Which lines below hold the word "DOCS"? Report each one.

==================================================

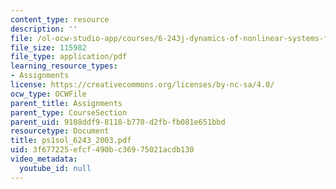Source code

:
 ```yaml
---
content_type: resource
description: ''
file: /ol-ocw-studio-app/courses/6-243j-dynamics-of-nonlinear-systems-fall-2003/3f677225efcf490bc36975021acdb130_ps1sol_6243_2003.pdf
file_size: 115982
file_type: application/pdf
learning_resource_types:
- Assignments
license: https://creativecommons.org/licenses/by-nc-sa/4.0/
ocw_type: OCWFile
parent_title: Assignments
parent_type: CourseSection
parent_uid: 9108ddf9-8118-b770-d2fb-fb081e651bbd
resourcetype: Document
title: ps1sol_6243_2003.pdf
uid: 3f677225-efcf-490b-c369-75021acdb130
video_metadata:
  youtube_id: null
---
```

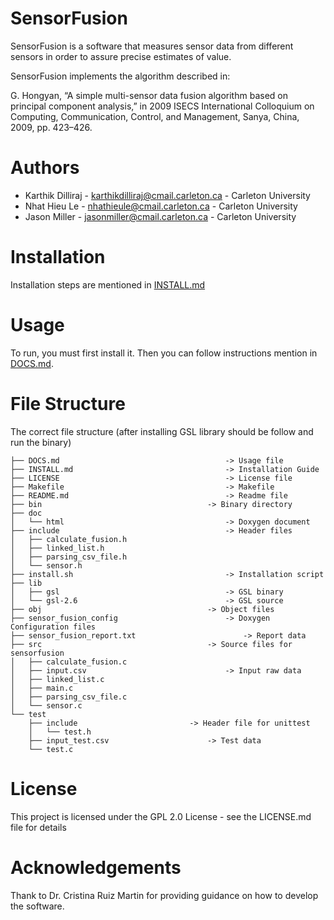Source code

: # SensorFusion

SensorFusion is a software that measures sensor data from different sensors in order to assure precise estimates of value.

SensorFusion implements the algorithm described in:

G. Hongyan, “A simple multi-sensor data fusion algorithm based on principal component analysis,” in 2009 ISECS International Colloquium on Computing, Communication, Control, and Management, Sanya, China, 2009, pp. 423–426.

# Authors

- Karthik Dilliraj - karthikdilliraj@cmail.carleton.ca - Carleton University
- Nhat Hieu Le - nhathieule@cmail.carleton.ca - Carleton University
- Jason Miller - jasonmiller@cmail.carleton.ca - Carleton University

# Installation

Installation steps are mentioned in [INSTALL.md](https://github.com/karthikdilliraj/sensorfusion/blob/dev/INSTALL.md)

# Usage

To run, you must first install it. Then you can follow instructions mention in
[DOCS.md](https://github.com/karthikdilliraj/sensorfusion/blob/master/DOCS.md).

# File Structure

The correct file structure (after installing GSL library should be follow and run the binary)
```
├── DOCS.md 									-> Usage file
├── INSTALL.md 									-> Installation Guide
├── LICENSE 									-> License file
├── Makefile 									-> Makefile
├── README.md 									-> Readme file
├── bin 									-> Binary directory
├── doc
│   └── html 									-> Doxygen document
├── include 									-> Header files
│   ├── calculate_fusion.h 	
│   ├── linked_list.h
│   ├── parsing_csv_file.h
│   └── sensor.h
├── install.sh 									-> Installation script
├── lib
│   ├── gsl 									-> GSL binary
│   └── gsl-2.6 								-> GSL source
├── obj 									-> Object files
├── sensor_fusion_config 						-> Doxygen Configuration files
├── sensor_fusion_report.txt 						-> Report data
├── src 									-> Source files for sensorfusion
│   ├── calculate_fusion.c
│   ├── input.csv 								-> Input raw data
│   ├── linked_list.c
│   ├── main.c
│   ├── parsing_csv_file.c
│   └── sensor.c
└── test 
    ├── include							-> Header file for unittest
    │   └── test.h
    ├── input_test.csv 						-> Test data
    └── test.c
```

# License

This project is licensed under the GPL 2.0 License - see the LICENSE.md file for details

# Acknowledgements

Thank to Dr. Cristina Ruiz Martin for providing guidance on how to develop the software.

==================================================

→ **ANSWER BELOW**:
[DOCS.md](https://github.com/karthikdilliraj/sensorfusion/blob/master/DOCS.md).
├── DOCS.md 									-> Usage file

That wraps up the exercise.